The secondary involucral bracts of Schoenoplectus americanus lack blades and closely resemble floral scales, in contrast to S. pungens and S. deltarum. Although mostly very locally distributed, S. americanus is ecologically important in many coastal marshes. In recent years it has seriously declined (e.g., in Maryland and Louisiana). It may occur in southwestern Kansas; I have not seen a specimen. It probably has been extirpated from the Missouri station, based on one collection from 1886 (G. Yatskievych, pers. comm.). The report from New Hampshire is based on M. L. Fernald (1950). The stations on the Maine and Connecticut coasts, at Lake Champlain in Vermont, and in Oklahoma are based on putative S. americanus × S. pungens specimens. Some plants in the southwest are atypical in having nearly flat culm sides and leaf blades to 1.5 times as long as their sheaths as in the type of Scirpus monophyllus J. Presl & C. Presl from Peru. The name Scirpes americanus was long misapplied to Schoenoplectus pungens; Schoenoplectus americanus was known as Scirpus olneyi (A. E. Schuyler 1974).
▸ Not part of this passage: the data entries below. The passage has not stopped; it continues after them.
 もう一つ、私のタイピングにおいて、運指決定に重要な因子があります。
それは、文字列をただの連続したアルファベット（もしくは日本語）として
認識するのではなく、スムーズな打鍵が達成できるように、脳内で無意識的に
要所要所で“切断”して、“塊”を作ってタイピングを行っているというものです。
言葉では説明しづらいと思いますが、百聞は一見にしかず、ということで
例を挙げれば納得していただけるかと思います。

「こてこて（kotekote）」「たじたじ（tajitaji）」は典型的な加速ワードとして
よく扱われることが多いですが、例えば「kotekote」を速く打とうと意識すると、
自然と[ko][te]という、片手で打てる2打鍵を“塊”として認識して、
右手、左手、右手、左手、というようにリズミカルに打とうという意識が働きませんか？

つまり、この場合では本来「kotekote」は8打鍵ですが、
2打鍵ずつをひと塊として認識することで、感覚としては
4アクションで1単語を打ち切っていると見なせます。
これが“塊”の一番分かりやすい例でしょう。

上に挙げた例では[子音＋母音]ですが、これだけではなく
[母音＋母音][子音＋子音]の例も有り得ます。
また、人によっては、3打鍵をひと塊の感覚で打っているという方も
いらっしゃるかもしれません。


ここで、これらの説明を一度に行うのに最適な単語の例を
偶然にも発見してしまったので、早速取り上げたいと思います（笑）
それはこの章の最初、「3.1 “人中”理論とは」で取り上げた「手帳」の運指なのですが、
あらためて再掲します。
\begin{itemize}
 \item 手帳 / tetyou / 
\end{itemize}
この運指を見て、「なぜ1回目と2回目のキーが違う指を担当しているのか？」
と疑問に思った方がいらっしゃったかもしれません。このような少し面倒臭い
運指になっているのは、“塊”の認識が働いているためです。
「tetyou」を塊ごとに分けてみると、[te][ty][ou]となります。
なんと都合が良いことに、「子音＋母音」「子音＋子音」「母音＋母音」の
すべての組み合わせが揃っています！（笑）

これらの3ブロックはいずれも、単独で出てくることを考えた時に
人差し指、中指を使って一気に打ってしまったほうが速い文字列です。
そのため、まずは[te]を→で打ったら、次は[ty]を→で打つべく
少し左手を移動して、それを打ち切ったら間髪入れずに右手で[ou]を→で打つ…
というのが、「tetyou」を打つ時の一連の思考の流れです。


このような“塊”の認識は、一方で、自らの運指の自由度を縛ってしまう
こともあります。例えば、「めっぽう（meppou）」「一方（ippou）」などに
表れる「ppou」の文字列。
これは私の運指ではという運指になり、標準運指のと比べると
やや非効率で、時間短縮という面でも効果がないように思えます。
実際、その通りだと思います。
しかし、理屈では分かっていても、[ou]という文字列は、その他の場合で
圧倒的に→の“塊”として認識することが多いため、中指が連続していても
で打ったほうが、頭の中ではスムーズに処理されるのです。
(Discussion copyrighted by Flora of North America; reprinted with permission.)

Source FNA vol. 23, p. 52.
Parent taxa Cyperaceae > Schoenoplectus > sect. Schoenoplectus
Sibling taxa
S. acutus, S. californicus, S. deltarum, S. erectus, S. etuberculatus, S. hallii, S. heterochaetus, S. mucronatus, S. pungens, S. purshianus, S. saximontanus, S. smithii, S. subterminalis, S. tabernaemontani, S. torreyi, S. triqueter
Synonyms Scirpus americanus, Scirpus olneyi
Name authority (Persoon) Volkart ex Schinz & R. Keller: Fl. Schweiz ed. 2, 1: 75. (1905)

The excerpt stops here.